The scheme of attack as actually carried out by Mirabelle de Gordon put the whole weight on the artillery, employing both cannon and 6-inch mortars. The Jacobites opened fire on 20 March and (although there is some uncertainty as to the actual sequence of the initial batteries) it is clear that the earlier sites – on the slopes of Sugar Loaf Hill and the slopes of Cow Hill – were too distant from the target. On the 23rd, however, a further battery was opened on the Cow Hill but closer to the target. The 6-inch bombs caused Captain Scott some concern for the overhead cover in the fort, but his gunners were hammering back effectively, especially against Cow Hill, and ‘we gather up all the splinters of the rebels’ shells thrown at us, and broke them small to serve as grape shot’.”

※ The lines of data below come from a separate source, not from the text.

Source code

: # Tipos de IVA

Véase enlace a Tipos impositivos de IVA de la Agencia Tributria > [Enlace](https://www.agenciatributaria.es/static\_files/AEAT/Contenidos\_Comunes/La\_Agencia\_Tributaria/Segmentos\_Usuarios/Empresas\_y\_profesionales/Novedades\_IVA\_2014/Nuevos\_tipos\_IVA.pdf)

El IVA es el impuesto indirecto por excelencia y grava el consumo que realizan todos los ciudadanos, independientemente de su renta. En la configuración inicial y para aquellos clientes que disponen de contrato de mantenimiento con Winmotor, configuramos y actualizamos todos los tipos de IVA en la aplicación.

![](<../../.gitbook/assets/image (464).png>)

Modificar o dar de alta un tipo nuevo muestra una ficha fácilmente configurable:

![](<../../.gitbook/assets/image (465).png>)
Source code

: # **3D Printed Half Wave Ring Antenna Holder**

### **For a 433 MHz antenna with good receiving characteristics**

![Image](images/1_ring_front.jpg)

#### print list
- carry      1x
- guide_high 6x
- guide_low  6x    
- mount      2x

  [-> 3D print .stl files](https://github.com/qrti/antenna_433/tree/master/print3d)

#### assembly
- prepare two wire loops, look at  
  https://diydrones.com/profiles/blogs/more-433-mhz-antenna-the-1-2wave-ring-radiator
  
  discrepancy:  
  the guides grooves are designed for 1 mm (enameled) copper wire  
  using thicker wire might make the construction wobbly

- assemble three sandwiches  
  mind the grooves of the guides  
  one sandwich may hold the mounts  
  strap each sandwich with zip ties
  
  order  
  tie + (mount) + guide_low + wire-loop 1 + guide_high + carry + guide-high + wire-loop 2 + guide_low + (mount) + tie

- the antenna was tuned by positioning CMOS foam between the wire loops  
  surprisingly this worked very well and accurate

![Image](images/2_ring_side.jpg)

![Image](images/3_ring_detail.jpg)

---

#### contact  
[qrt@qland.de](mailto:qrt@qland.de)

It was impossible for the besiegers to creep near the ramparts unobserved, for the nights were clear and moonlit and the only chance the Highlanders had to get to grips with the enemy was when watering parties left the fort. Whilst Scott succeeded in imposing his authority on this garrison, a spirit of division spread among the frustrated Jacobites. There were feuds between the Camerons and the Keppochs, between the ‘French’ troops and the Highlanders as a whole, and between the Prince’s Secretary, Murray of Broughton, and almost everybody else. ‘Lochiel and Keppoch are loud in their complaints against him, and the latter has threaten to beat him with a stick … these gentlemen accuse him of having sold off a great quantity of flour to the local people.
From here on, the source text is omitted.